= 1993 Trans-Tasman Test series =

Rugby League Test Series

The 1993 Trans-Tasman Test series was an international rugby league test series played in Australia between Australia and New Zealand. The series, which started on 20 June in Auckland and finished on 30 June in Brisbane, consisted of three test matches. The three Tests attracted a total of 74,494 fans. Due to sponsorship, the series was known as the Lion Red Test Series.

The Test series was broadcast into Australia via the Seven Network with commentary provided by Graeme Hughes, Graham Lowe and John Monie with recently retired former Australian dual-rugby international Michael O'Connor the sideline reporter.

==Australia==
The Australians, coached by Bob Fulton, had been crowned Rugby League World Cup champions for the 7th time after winning the 1992 Rugby League World Cup final at Wembley Stadium. Mal Meninga captained the side in the final two tests of the Trans-Tasman series but was forced to miss the first test after being suspended by the NSWRL for the use of an elbow on Manly-Warringah's Welsh import centre John Devereux in a club game. Ironically, Manly's coach was also Australian coach Bob Fulton. The captaincy for the first test fell to Meninga's Canberra Raiders team mate and New South Wales captain Laurie Daley.

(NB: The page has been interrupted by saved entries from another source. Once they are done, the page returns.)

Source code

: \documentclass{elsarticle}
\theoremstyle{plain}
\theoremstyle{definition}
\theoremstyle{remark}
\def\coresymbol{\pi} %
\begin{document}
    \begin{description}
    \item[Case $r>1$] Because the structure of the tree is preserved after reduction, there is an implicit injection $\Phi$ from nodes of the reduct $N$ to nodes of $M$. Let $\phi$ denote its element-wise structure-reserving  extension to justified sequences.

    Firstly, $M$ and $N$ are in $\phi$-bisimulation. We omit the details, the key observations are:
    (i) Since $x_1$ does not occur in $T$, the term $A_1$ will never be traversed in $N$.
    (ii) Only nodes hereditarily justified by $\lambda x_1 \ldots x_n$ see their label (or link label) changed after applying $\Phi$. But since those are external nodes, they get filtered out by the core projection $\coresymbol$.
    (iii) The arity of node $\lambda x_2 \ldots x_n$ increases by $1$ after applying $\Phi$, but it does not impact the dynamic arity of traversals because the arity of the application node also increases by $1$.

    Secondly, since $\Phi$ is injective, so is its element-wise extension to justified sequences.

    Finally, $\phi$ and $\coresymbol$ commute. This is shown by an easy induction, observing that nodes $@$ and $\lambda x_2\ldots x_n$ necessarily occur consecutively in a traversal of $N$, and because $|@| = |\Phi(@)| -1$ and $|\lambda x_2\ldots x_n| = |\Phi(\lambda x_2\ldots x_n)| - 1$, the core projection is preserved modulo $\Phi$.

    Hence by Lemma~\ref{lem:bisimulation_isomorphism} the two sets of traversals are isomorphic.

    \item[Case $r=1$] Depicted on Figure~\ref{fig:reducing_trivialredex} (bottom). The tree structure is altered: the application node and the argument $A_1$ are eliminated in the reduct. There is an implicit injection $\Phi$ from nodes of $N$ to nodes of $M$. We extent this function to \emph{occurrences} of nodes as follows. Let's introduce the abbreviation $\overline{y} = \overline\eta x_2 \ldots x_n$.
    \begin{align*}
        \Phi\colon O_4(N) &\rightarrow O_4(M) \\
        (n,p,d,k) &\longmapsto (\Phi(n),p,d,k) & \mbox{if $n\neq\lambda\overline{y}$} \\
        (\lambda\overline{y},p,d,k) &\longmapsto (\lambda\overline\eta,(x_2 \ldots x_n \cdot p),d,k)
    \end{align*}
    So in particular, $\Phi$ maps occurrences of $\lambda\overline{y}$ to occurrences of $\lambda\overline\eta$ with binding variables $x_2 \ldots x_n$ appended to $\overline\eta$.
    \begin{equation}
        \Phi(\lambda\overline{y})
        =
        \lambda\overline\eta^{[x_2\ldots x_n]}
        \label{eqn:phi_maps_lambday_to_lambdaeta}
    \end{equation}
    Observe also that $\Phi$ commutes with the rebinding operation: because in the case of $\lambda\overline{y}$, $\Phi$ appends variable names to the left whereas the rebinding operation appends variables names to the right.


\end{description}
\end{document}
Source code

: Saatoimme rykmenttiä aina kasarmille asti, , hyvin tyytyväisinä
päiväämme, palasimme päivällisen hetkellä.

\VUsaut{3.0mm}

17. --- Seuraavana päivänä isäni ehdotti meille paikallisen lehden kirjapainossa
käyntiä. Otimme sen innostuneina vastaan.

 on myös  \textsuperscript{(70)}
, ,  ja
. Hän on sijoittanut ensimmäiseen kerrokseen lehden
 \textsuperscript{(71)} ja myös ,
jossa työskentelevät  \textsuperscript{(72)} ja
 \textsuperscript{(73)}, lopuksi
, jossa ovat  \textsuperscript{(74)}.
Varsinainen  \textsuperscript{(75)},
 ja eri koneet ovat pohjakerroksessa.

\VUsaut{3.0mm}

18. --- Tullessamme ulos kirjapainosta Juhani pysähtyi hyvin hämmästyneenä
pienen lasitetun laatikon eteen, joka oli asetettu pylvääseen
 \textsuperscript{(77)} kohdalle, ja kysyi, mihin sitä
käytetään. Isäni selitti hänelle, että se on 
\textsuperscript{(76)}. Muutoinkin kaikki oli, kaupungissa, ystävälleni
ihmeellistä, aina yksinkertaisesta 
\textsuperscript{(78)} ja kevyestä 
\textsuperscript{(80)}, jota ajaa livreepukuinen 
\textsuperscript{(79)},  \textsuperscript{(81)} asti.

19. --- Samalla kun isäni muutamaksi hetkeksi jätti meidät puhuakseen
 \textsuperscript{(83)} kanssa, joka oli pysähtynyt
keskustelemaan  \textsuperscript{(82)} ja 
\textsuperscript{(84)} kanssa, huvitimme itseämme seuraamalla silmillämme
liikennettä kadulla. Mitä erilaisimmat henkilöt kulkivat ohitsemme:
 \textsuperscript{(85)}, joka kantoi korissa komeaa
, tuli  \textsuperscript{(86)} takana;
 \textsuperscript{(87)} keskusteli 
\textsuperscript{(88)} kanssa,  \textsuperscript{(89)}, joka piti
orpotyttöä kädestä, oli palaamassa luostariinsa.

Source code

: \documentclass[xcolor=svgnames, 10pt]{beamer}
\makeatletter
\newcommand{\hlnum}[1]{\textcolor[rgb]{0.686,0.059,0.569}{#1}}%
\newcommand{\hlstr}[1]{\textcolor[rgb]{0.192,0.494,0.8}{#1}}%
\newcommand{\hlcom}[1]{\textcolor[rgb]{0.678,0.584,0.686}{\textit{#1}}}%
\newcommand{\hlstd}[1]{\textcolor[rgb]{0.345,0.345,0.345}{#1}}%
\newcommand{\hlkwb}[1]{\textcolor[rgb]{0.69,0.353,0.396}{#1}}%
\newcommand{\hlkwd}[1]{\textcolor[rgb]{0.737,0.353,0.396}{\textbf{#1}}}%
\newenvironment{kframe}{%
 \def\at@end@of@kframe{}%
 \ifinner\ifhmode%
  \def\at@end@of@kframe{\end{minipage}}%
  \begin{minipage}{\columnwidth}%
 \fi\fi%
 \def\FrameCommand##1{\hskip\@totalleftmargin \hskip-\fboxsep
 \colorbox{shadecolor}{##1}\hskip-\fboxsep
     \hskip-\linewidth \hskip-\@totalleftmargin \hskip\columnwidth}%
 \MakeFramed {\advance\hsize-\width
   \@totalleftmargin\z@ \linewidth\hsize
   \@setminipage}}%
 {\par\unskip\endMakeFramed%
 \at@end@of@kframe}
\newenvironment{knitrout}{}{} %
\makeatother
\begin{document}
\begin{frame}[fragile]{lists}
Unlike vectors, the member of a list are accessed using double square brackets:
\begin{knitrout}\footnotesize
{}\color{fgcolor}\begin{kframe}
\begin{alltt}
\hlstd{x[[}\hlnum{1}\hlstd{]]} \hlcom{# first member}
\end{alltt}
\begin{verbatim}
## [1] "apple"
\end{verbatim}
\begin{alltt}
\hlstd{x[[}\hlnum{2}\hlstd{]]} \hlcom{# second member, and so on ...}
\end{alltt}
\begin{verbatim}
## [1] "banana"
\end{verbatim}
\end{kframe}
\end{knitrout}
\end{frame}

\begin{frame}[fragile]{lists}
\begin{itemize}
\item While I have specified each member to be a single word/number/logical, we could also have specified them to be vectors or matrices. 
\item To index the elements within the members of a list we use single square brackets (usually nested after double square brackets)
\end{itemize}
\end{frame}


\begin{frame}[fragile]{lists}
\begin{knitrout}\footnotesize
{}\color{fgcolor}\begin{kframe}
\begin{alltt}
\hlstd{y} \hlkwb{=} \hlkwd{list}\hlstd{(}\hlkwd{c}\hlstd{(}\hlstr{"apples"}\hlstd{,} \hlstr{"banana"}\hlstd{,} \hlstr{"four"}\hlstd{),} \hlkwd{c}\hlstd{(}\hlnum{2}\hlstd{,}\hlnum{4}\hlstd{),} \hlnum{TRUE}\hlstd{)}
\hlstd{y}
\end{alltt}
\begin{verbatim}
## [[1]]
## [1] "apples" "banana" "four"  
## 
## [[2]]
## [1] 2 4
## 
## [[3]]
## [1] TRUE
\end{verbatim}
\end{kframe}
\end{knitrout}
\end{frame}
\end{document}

The test series took place following the 1993 State of Origin series which was won by NSW. Dale Shearer's performances at fullback for Qld saw him earn a test recall in front of well performed World Cup and NSW fullback Tim Brasher (though Shearer had been selected at centre for all 3 Ashes series tests in 1992 but withdrew from all 3 with injury). Bradley Clyde, who had not played in the Origin series due to injury was also recalled to the team.

==New Zealand==
The Kiwis, coached by Howie Tamati and captained by Gary Freeman had lost their 1992 home series against the touring Great Britain Lions. New Zealand would be without their goal kicking fullback Matthew Ridge who had suffered a season ending knee injury in a club game for Manly-Warringah, but would lack for nothing in goal kicking thanks to the presence of North Sydney Bears superboot winger Daryl Halligan as well as Canterbury-Bankstown's goal kicking forward Gavin Hill.

==First Test==
Australia went into the game without regular captain Mal Meninga who had been suspended for 2 games. It would be the first test Meninga had missed since 1988. With Meninga out, the captaincy for the test was handed to NSW captain, Meninga's Canberra Raiders team mate Laurie Daley. Dale Shearer made his return to test football after starring at fullback for Queensland in the final 2 games of the State of Origin series to beat out well performed New South Wales and 1992 World Cup final fullback Tim Brasher. The Kiwis were captained by veteran halfback Gary Freeman, but would be without goal kicking dual-rugby international fullback Matthew Ridge who had suffered a season ending knee injury playing for the Bob Fulton coached Manly-Warringah in a Winfield Cup game with coach Howie Tamati handing the #1 jumper to Balmain's utility back Morvin Edwards. Despite the loss of Ridge, the Kiwis lost nothing in goal kicking with the selection of North Sydney Bears winger Daryl Halligan.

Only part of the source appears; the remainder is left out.